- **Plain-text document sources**
[Start of section]

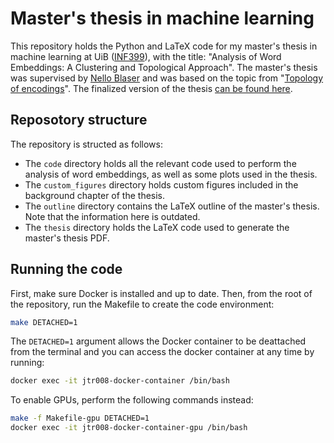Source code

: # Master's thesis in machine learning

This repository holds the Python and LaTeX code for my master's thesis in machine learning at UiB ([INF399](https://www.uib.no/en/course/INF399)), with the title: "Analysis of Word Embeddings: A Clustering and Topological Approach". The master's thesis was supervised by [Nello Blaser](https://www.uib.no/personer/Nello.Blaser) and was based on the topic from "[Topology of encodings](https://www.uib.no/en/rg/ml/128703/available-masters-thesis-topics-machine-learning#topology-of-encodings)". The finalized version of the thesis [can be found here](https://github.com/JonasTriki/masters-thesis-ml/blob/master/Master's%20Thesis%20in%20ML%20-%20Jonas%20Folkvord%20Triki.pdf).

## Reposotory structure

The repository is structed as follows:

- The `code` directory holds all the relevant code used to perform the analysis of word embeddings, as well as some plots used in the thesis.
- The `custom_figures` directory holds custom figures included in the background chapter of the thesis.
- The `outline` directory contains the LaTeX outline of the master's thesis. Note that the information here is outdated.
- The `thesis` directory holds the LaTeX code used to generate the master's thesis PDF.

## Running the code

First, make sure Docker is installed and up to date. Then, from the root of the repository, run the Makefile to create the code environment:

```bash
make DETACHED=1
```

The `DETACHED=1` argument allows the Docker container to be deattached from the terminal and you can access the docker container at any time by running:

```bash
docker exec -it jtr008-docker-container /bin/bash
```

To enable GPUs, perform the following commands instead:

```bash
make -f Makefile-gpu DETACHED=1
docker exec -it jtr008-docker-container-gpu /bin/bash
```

[End of section]
[Start of section]

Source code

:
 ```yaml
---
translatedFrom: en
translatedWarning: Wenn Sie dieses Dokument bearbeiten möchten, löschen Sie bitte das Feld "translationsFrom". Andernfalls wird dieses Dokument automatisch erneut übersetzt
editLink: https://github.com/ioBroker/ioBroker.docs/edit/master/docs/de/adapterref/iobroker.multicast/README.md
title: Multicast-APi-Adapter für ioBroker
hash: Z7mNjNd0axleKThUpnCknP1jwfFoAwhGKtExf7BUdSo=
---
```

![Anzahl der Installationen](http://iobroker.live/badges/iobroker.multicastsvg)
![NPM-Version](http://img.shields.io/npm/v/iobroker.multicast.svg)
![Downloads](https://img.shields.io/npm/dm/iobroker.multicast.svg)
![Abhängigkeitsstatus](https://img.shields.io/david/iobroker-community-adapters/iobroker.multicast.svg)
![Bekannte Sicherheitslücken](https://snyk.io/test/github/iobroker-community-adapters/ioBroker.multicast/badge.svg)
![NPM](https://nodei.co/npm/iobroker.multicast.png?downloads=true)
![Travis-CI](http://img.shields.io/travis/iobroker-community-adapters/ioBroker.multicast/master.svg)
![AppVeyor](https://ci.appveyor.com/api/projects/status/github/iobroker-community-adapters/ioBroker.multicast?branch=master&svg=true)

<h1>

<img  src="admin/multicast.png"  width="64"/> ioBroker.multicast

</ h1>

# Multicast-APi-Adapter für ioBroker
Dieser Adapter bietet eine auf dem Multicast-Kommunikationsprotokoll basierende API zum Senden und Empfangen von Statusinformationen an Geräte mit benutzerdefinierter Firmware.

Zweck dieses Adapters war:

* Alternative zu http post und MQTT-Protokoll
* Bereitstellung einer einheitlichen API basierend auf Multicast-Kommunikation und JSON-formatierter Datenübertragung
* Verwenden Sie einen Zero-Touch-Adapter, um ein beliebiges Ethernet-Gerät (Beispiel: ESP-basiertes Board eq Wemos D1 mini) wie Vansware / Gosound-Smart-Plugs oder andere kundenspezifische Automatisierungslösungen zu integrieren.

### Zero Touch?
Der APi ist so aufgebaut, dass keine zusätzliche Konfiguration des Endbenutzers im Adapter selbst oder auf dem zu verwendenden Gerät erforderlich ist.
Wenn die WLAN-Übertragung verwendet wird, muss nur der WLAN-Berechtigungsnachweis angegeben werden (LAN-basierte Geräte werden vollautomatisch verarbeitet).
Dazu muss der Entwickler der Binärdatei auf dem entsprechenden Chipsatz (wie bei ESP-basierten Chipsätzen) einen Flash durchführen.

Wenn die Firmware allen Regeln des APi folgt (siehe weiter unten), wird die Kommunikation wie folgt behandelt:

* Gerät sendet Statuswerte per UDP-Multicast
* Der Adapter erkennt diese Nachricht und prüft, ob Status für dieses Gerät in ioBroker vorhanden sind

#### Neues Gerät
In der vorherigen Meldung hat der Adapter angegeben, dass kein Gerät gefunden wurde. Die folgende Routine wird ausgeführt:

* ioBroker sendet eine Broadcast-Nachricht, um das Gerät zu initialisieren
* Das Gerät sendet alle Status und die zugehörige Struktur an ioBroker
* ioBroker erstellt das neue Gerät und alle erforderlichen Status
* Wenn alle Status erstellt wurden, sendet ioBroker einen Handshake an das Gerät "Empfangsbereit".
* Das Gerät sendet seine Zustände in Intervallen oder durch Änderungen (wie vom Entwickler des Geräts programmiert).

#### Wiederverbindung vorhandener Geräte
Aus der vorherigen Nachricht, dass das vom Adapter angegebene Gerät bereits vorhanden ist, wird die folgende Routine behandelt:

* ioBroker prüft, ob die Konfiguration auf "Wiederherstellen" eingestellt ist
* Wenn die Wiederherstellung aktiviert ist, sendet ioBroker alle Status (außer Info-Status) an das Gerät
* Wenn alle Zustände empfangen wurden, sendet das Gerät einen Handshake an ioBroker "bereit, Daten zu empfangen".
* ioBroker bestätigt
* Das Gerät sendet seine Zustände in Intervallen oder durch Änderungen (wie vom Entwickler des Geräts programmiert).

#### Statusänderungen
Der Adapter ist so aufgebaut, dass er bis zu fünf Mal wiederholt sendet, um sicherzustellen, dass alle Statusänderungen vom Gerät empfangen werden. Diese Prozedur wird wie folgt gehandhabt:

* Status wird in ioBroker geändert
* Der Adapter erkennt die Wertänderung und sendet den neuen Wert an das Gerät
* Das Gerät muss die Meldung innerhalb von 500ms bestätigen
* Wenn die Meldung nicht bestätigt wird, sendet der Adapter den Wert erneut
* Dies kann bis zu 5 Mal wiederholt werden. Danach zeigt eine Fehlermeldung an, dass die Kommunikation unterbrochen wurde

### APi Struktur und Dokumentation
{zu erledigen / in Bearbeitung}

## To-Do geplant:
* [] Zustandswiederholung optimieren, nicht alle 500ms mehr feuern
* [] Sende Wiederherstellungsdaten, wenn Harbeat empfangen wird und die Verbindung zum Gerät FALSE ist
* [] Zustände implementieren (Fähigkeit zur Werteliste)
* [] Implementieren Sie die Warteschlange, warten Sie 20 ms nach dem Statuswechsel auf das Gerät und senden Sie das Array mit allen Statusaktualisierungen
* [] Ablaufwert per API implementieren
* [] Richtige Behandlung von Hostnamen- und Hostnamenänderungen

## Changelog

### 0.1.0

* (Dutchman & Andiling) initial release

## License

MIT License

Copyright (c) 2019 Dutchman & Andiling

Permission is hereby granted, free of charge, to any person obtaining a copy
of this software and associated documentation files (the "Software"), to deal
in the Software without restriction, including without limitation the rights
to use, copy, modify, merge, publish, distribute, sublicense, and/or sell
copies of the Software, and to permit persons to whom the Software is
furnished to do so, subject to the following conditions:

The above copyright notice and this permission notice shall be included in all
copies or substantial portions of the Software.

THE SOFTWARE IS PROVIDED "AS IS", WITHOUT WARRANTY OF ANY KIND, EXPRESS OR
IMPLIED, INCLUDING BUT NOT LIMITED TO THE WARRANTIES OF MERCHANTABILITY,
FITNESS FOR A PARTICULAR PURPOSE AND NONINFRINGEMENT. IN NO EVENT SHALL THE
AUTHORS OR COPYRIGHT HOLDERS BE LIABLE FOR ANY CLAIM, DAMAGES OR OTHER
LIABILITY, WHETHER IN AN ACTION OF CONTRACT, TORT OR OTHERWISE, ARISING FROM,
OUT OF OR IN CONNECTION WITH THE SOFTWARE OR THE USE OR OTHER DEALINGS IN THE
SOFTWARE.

[End of section]

- **YOUR ASSIGNMENT**
With no other words, state how many lines above hold the word "Routine".

- **ANSWER TO THE EXERCISE**
2